Saturday, July 16, 2016

114 Days Till Election Day: New polls from Missouri, Florida, North Carolina, Virginia, Colorado

STATE POLLING

New polls from Missouri, Florida, North Carolina, Virginia and Colorado. With the exception of Missouri (which has moved from leaning DEM to leaning GOP), all the other states show Clinton rebounding from her recent polling drops, with Colorado now moving to solid DEM.

Currently, Clinton has a 249 to 136 "safe" electoral lead over Trump with a projected lead of 347 to 191. Here are the current averages from the battleground states:

Mississippi: Trump up by 5.1%
Utah: Trump up by 5%
Missouri: Trump up by 4.6%
Kansas: Trump up by 3.5%
Georgia: Trump up by 3.1%
Arizona: Trump up by 1.2%
Ohio: Clinton up by 2%
Nevada: Clinton up by 2.6%
Iowa: Clinton up by 3.4%
New Hampshire: Clinton up by 3.7%
Pennsylvania: Clinton up by 4.3%
North Carolina: Clinton up by 4.7%
Florida: Clinton up by 5.5% 

NATIONAL POLLING

No new polls today. My current composite polling average has Clinton up by 5.2%.

TOP POLITICAL HEADLINES

Donald Trump Officially Picks Mike Pence As His Running Mate


(Washington Post) -- Donald Trump announced Friday that he has selected Indiana Gov. Mike Pence as his running mate, ending days of feverish speculation and recruiting to the GOP ticket a soft-spoken and seasoned conservative who could help unify the divided Republican Party.

“I am pleased to announce that I have chosen Governor Mike Pence as my Vice Presidential running mate,” Trump wrote in a Twitter message delivered at 10:50 a.m. Saturday's planned 11 a.m. news conference will be held in New York at the Hilton hotel in Midtown Manhattan.

Friday’s social-media proclamation capped a period of extraordinary uncertainty and mixed signals about Trump’s selection, only days before the Republican National Convention is set to open in Cleveland.

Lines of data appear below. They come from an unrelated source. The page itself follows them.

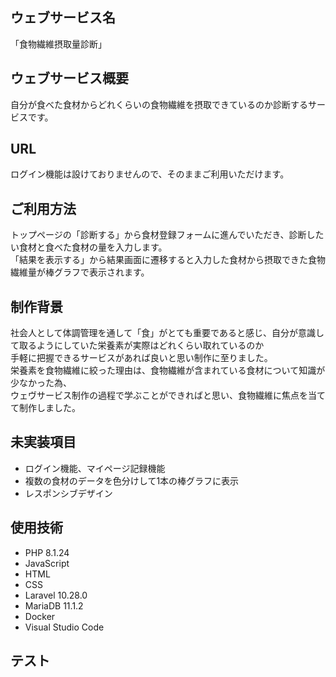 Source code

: ## ウェブサービス名
 「食物繊維摂取量診断」

## ウェブサービス概要
 自分が食べた食材からどれくらいの食物繊維を摂取できているのか診断するサービスです。

## URL

 ログイン機能は設けておりませんので、そのままご利用いただけます。

## ご利用方法
 トップページの「診断する」から食材登録フォームに進んでいただき、診断したい食材と食べた食材の量を入力します。  
 「結果を表示する」から結果画面に遷移すると入力した食材から摂取できた食物繊維量が棒グラフで表示されます。

## 制作背景
 社会人として体調管理を通して「食」がとても重要であると感じ、自分が意識して取るようにしていた栄養素が実際はどれくらい取れているのか  
 手軽に把握できるサービスがあれば良いと思い制作に至りました。  
 栄養素を食物繊維に絞った理由は、食物繊維が含まれている食材について知識が少なかった為、  
 ウェヴサービス制作の過程で学ぶことができればと思い、食物繊維に焦点を当てて制作しました。

## 未実装項目
 - ログイン機能、マイページ記録機能
 - 複数の食材のデータを色分けして1本の棒グラフに表示
 - レスポンシブデザイン

## 使用技術
 - PHP 8.1.24
 - JavaScript
 - HTML
 - CSS
 - Laravel 10.28.0
 - MariaDB 11.1.2
 - Docker
 - Visual Studio Code

## テスト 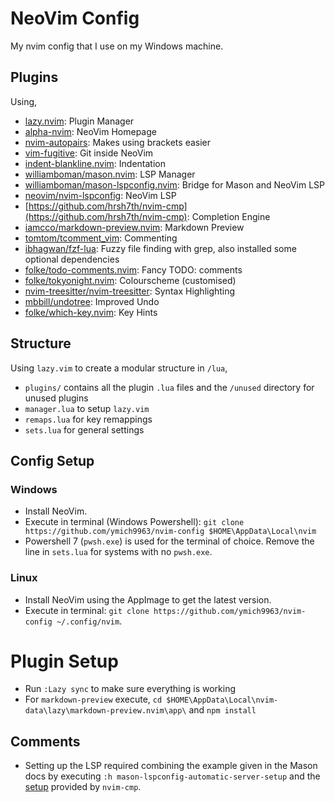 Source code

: # NeoVim Config
My nvim config that I use on my Windows machine.

## Plugins
Using,
    
- [lazy.nvim](https://github.com/folke/lazy.nvim.git): Plugin Manager
- [alpha-nvim](https://github.com/goolord/alpha-nvim.git): NeoVim Homepage
- [nvim-autopairs](https://github.com/windwp/nvim-autopairs.git): Makes using brackets easier
- [vim-fugitive](https://github.com/tpope/vim-fugitive.git): Git inside NeoVim 
- [indent-blankline.nvim](https://github.com/lukas-reineke/indent-blankline.nvim.git): Indentation 
- [williamboman/mason.nvim](https://github.com/williamboman/mason.nvim): LSP Manager
- [williamboman/mason-lspconfig.nvim](https://github.com/williamboman/mason-lspconfig.nvim): Bridge for Mason and NeoVim LSP
- [neovim/nvim-lspconfig](https://github.com/neovim/nvim-lspconfig): NeoVim LSP
- [https://github.com/hrsh7th/nvim-cmp](https://github.com/hrsh7th/nvim-cmp): Completion Engine
- [iamcco/markdown-preview.nvim](https://github.com/iamcco/markdown-preview.nvim.git): Markdown Preview 
- [tomtom/tcomment_vim](https://github.com/tomtom/tcomment_vim.git): Commenting
- [ibhagwan/fzf-lua](https://github.com/ibhagwan/fzf-lua): Fuzzy file finding with grep, also installed some optional dependencies 
- [folke/todo-comments.nvim](https://github.com/folke/todo-comments.nvim.git): Fancy TODO: comments 
- [folke/tokyonight.nvim](https://github.com/folke/tokyonight.nvim.git): Colourscheme (customised)
- [nvim-treesitter/nvim-treesitter](https://github.com/nvim-treesitter/nvim-treesitter.git): Syntax Highlighting
- [mbbill/undotree](https://github.com/mbbill/undotree.git): Improved Undo
- [folke/which-key.nvim](https://github.com/folke/which-key.nvim.git): Key Hints

## Structure
Using `lazy.vim` to create a modular structure in `/lua`,

- `plugins/` contains all the plugin `.lua` files and the `/unused` directory for unused plugins
- `manager.lua` to setup `lazy.vim`
- `remaps.lua` for key remappings
- `sets.lua` for general settings 

## Config Setup
### Windows
- Install NeoVim.
- Execute in terminal (Windows Powershell): `git clone https://github.com/ymich9963/nvim-config $HOME\AppData\Local\nvim` 
- Powershell 7 (`pwsh.exe`) is used for the terminal of choice. Remove the line in `sets.lua` for systems with no `pwsh.exe`.

### Linux
- Install NeoVim using the AppImage to get the latest version.
- Execute in terminal: `git clone https://github.com/ymich9963/nvim-config ~/.config/nvim`. 

# Plugin Setup
- Run `:Lazy sync` to make sure everything is working
- For `markdown-preview` execute, `cd $HOME\AppData\Local\nvim-data\lazy\markdown-preview.nvim\app\` and `npm install`

## Comments
- Setting up the LSP required combining the example given in the Mason docs by executing `:h mason-lspconfig-automatic-server-setup` and the [setup](https://github.com/hrsh7th/nvim-cmp?tab=readme-ov-file#setup) provided by `nvim-cmp`.





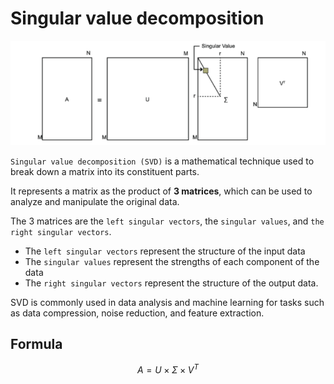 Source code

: # Singular value decomposition
![svd](./assets/svds.png)

`Singular value decomposition (SVD)` is a mathematical technique used to break down a matrix into its constituent parts. 

It represents a matrix as the product of **3 matrices**, which can be used to analyze and manipulate the original data. 

The 3 matrices are the `left singular vectors`, the `singular values`, and `the right singular vectors`. 
- The `left singular vectors` represent the structure of the input data
- The `singular values` represent the strengths of each component of the data
- The `right singular vectors` represent the structure of the output data. 

SVD is commonly used in data analysis and machine learning for tasks such as data compression, noise reduction, and feature extraction.
## Formula

$$
A = U \times \Sigma \times V^{T}
$$ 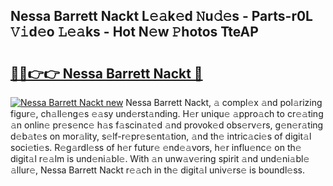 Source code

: ## Nessa Barrett Nackt L𝚎𝚊k𝚎d 𝙽u𝚍𝚎s - Parts-r0L 𝚅𝚒d𝚎o 𝙻𝚎𝚊ks - Hot N𝚎w 𝙿hotos TteAP

# <h2><a href="http://kv4y0a9.teov.top/?on=Nessa+Barrett+Nackt">🔗🔗👉👉 Nessa Barrett Nackt 🔗</a></h2>

[![Nessa Barrett Nackt new](https://i.imgur.com/QqkWNDz.gif)](http://kv4y0a9.teov.top/?on=Nessa+Barrett+Nackt)
Nessa Barrett Nackt, 𝚊 compl𝚎x 𝚊nd pol𝚊rizing figur𝚎, ch𝚊ll𝚎ng𝚎s 𝚎𝚊sy und𝚎rst𝚊nding. H𝚎r uniqu𝚎 𝚊ppro𝚊ch to cr𝚎𝚊ting 𝚊n onlin𝚎 pr𝚎s𝚎nc𝚎 h𝚊s f𝚊scin𝚊t𝚎d 𝚊nd provok𝚎d obs𝚎rv𝚎rs, g𝚎n𝚎r𝚊ting d𝚎b𝚊t𝚎s on mor𝚊lity, s𝚎lf-r𝚎pr𝚎s𝚎nt𝚊tion, 𝚊nd th𝚎 intric𝚊ci𝚎s of digit𝚊l soci𝚎ti𝚎s. R𝚎g𝚊rdl𝚎ss of h𝚎r futur𝚎 𝚎nd𝚎𝚊vors, h𝚎r influ𝚎nc𝚎 on th𝚎 digit𝚊l r𝚎𝚊lm is und𝚎ni𝚊bl𝚎. With 𝚊n unw𝚊v𝚎ring spirit 𝚊nd und𝚎ni𝚊bl𝚎 𝚊llur𝚎, Nessa Barrett Nackt r𝚎𝚊ch in th𝚎 digit𝚊l univ𝚎rs𝚎 is boundl𝚎ss.
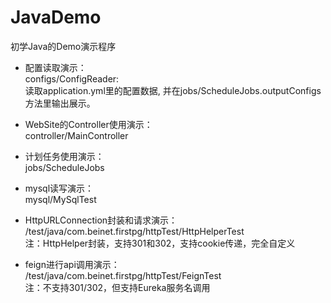 # JavaDemo
初学Java的Demo演示程序

- 配置读取演示：  
configs/ConfigReader:   
读取application.yml里的配置数据, 并在jobs/ScheduleJobs.outputConfigs方法里输出展示。  

- WebSite的Controller使用演示：  
controller/MainController

- 计划任务使用演示：  
jobs/ScheduleJobs

- mysql读写演示：  
mysql/MySqlTest


- HttpURLConnection封装和请求演示：  
/test/java/com.beinet.firstpg/httpTest/HttpHelperTest  
注：HttpHelper封装，支持301和302，支持cookie传递，完全自定义  

- feign进行api调用演示：  
/test/java/com.beinet.firstpg/httpTest/FeignTest  
注：不支持301/302，但支持Eureka服务名调用

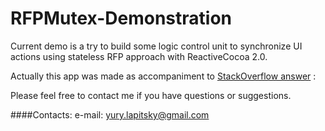 # RFPMutex-Demonstration

Current demo is a try to build some logic control unit to synchronize UI actions using stateless RFP approach with ReactiveCocoa 2.0.

Actually this app was made as accompaniment to [StackOverflow answer](http://stackoverflow.com/questions/33106548/how-to-make-mutex-signals-with-reactivecocoa/33168026#33168026) :

Please feel free to contact me if you have questions or suggestions.

####Contacts:
e-mail: yury.lapitsky@gmail.com
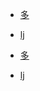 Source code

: - [多](https://raw.githubusercontent.com/javiarya/second/master/Eternity)
- [lj](https://raw.githubusercontent.com/javiarya/second/master/Eternity.yaml)


- [多](https://fastly.jsdelivr.net/gh/javiarya/second@master/Eternity)
- [lj](https://fastly.jsdelivr.net/gh/javiarya/second@master/Eternity.yaml) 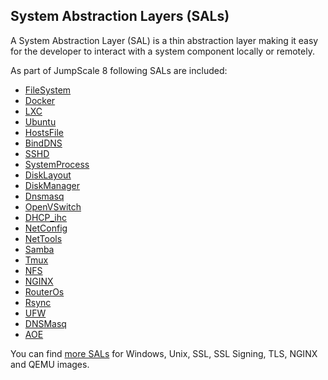 ## System Abstraction Layers (SALs)

A System Abstraction Layer (SAL) is a thin abstraction layer making it easy for the developer to interact with a system component locally or remotely.

As part of JumpScale 8 following SALs are included:

* [FileSystem](FS.md)
* [Docker](Docker.md)
* [LXC](Lxc.md)
* [Ubuntu](Ubuntu.md)
* [HostsFile](HostsFile.md)
* [BindDNS](BindDNS.md)
* [SSHD](SSHD.md)
* [SystemProcess](SystemProcess.md)
* [DiskLayout](Disklayout.md)
* [DiskManager](DiskManager.md)
* [Dnsmasq](Dnsmasq.md) 
* [OpenVSwitch](OpenVSwitch.md)
* [DHCP_ihc](Dhcp_ihc.md)
* [NetConfig](NetConfig.md)
* [NetTools](NetTools.md)
* [Samba](Samba.md)
* [Tmux](Tmux.md)
* [NFS](NFS.md)
* [NGINX](Nginx.md)
* [RouterOs](RouterOs.md)
* [Rsync](Rsync)
* [UFW](UFW.md)
* [DNSMasq](Dnsmasq.md)
* [AOE](AOE.md)

You can find [more SALs](https://github.com/Jumpscale/jumpscale_core8/tree/master/lib/JumpScale/sal) for Windows, Unix, SSL, SSL Signing, TLS, NGINX and QEMU images. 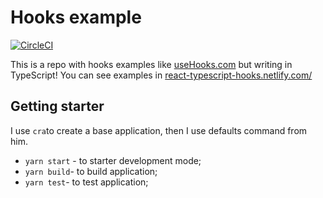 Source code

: # Hooks example

[![CircleCI](https://circleci.com/gh/leandrino/hooks-example/tree/master.svg?style=svg)](https://circleci.com/gh/leandrino/hooks-example/tree/master)

This is a repo with hooks examples like [useHooks.com](https://usehooks.com) but writing in TypeScript!
You can see examples in [react-typescript-hooks.netlify.com/](https://react-typescript-hooks.netlify.com/)

## Getting starter

I use `cra`to create a base application, then I use defaults command from him.

- `yarn start` - to starter development mode;
- `yarn build`- to build application;
- `yarn test`- to test application;

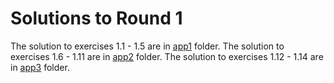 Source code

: # Solutions to Round 1

The solution to exercises 1.1 - 1.5 are in [app1](app1/) folder.
The solution to exercises 1.6 - 1.11 are in [app2](app2/) folder.
The solution to exercises 1.12 - 1.14 are in [app3](app3/) folder.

Cleveland Preps For Partying And Protests

(NPR) -- Since winning the Republican National Convention in 2014, Cleveland has refurbished its Public Square, fixed up downtown streets and finished construction on a $270 million taxpayer-funded hotel. Now it's showtime.

This week, the RNC's 2,000-plus delegates—along with their staffs, tens of thousands of journalists and untold numbers of demonstrators—will crowd into Northeast Ohio to see Donald Trump accept the Republican nomination for president.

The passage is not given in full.